Wednesday, February 1, 2012

Another Small Seed Order

The problem with gardening and the Internet is that you get to looking at seeds and find new and exciting plants that you just have to try. Yesterday I came across the pepino melon.

The pepino melon is likely a domesticated melon originating in the Andes although there are no wild members of family still there today. They are known because Spanish chroniclers described them as being cultivated. The Moche valley in Peru was famous for them. They were also popular in Moche art.
Pepino melons are closely related to tomatoes and eggplant. They taste like a rather bland melon and like a melon the peels should not be eaten.They grow naturally in an upright pattern so are easily grown in pots and can be propagated but cuttings just like a tomato plant. They like a warm climate and will bear fruit 4-6 months after planting. They are a perennial and can possibly be over wintered in a warm greenhouse. They will grow in most soils but need to be kept moist. Beetles, aphids, white flies and spider mites are attracted to them just as they are to tomatoes, eggplant, and tomatillos. The plants are self pollinating, or parthenocarptic, though pollination will encourage fruiting.
I have not had much luck growing melons here so thought I would give this plant a try in the garden and in pots and see how it does.

I also bought Parsley Giant of Italy in the hopes that this is the same large parsley that grew so well for me several years ago. Parsley Giant of Italy is a flat leaved parsley which should grow 10-12 inches tall and produce lots and lots of leaves. I would like to end up with enough to have dried parsley throughout the winter as we like to add dried parsley to lots of things.

The last thing I bought was Garden Huckleberry. I have grown Huckleberry Wonderberry before which is quite like it only Wonderberry can be eaten fresh and Garden Huckleberry must be cooked. I was not real impressed with the Wonderberry. For one thing it reseeded all over my garden for years after the year I planted it. It was rather seedy and tasteless and flea beetles absolutely loved the plants (and I had never been bothered by flea beetles in my garden before I grew it). I don't know that the Garden Huckleberry will be much different as I hear the flea beetles love it as well.
Garden Huckleberry is not a true huckleberry but related to the nightshade family (tomatoes, peppers, eggplant, potato and tobacco). The fruits,small blackish berries, must be allowed to ripen and then must be cooked. They are toxic when not ripe and the raw fruit are extremely bitter. They are usually combined with other fruits in pies and jams.

I bought these three from Baker Creek Heirloom Seeds and I don't usually buy from them ( I have my reasons) but they had the pepino melon and I really wanted it. Hopefully I will get the greenhouse (see link to the post on the greenhouse redo which everyone seems to have missed)done and can try overwintering those pepino melons.
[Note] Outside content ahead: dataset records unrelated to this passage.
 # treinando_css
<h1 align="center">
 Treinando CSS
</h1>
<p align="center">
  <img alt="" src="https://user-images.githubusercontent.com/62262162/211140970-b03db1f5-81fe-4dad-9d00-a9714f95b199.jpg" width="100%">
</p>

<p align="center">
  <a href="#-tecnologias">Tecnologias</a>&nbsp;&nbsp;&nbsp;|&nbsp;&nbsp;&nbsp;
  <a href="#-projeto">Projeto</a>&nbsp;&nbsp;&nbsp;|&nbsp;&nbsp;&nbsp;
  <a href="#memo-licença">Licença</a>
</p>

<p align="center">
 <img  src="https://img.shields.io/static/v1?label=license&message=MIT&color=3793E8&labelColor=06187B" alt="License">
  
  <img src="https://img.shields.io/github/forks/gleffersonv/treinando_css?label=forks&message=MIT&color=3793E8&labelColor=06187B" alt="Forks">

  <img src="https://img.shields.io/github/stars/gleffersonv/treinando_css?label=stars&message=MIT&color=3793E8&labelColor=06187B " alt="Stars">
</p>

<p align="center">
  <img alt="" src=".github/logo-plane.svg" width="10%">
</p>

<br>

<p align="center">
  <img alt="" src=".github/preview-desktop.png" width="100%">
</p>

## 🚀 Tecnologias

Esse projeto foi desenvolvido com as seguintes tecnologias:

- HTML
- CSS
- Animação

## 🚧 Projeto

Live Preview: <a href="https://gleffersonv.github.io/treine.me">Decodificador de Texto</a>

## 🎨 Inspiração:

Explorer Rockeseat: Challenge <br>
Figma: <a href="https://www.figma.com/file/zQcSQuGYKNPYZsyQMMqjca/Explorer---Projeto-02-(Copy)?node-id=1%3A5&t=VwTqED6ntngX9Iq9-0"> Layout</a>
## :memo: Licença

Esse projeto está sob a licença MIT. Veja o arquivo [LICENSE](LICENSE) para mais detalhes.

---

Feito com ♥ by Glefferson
  1. That Pepino melon artefact is lovely. Is it yours, or did you just borrow a picture of it?

    BTW: I have tried drying Parsley and I don't think it is worth the effort. It seems to lose most of its taste.

  2. I borrowed the picture.
    We use dried parsley in a lot of things though the stuff I dry myself is a lot better than the stuff in the stores. I don't really feel that parsley has a whole lot of taste anyway but I still like it.

  3. Oh yes I know how that just one more seed to try is LOL...

    I do dry parsley we like it. I dry it on the live food setting. It stays totally green and keeps the flavor or has for me. I am sure there are many views on this :O). I dry most all of my herbs on the live food setting which I believe is 115 degrees or it could be 105 without going and looking I cant remember exactly.

  4. My dehydrators don't have different setting but one is cooler than the other and is better to dry herbs with.
    I'm fairly sure that these are the last of my seed buying for this year....fairly sure, lol.

  5. I'm still struggling with seeds that are easy to grow I won't be trying anything as difficult as the Pepino but, they are gorgeous and I can't wait to hear how they grow for you.

  6. My order is in already. That was pretty fast! They sent me free flower seeds, which is nice but I have little use for them. I don't know why when you order only vegetables seed companies don't sent you a free "vegetable" seed packet?

  7. Becky,

    Looking through seed catalogs or online seed catalogs is like placing a sugar addict in a candy store for me! I think it'd be better if I just had someone shop for me sometimes. It's so hard to not want to try new things but alas, I'm on a city lot and have some space restrictions!

    I'm really glad Mark referred me to your blog! I'm looking forward to following you.

  8. We only have an acre and part of it is woods so we are working a little restricted, lol.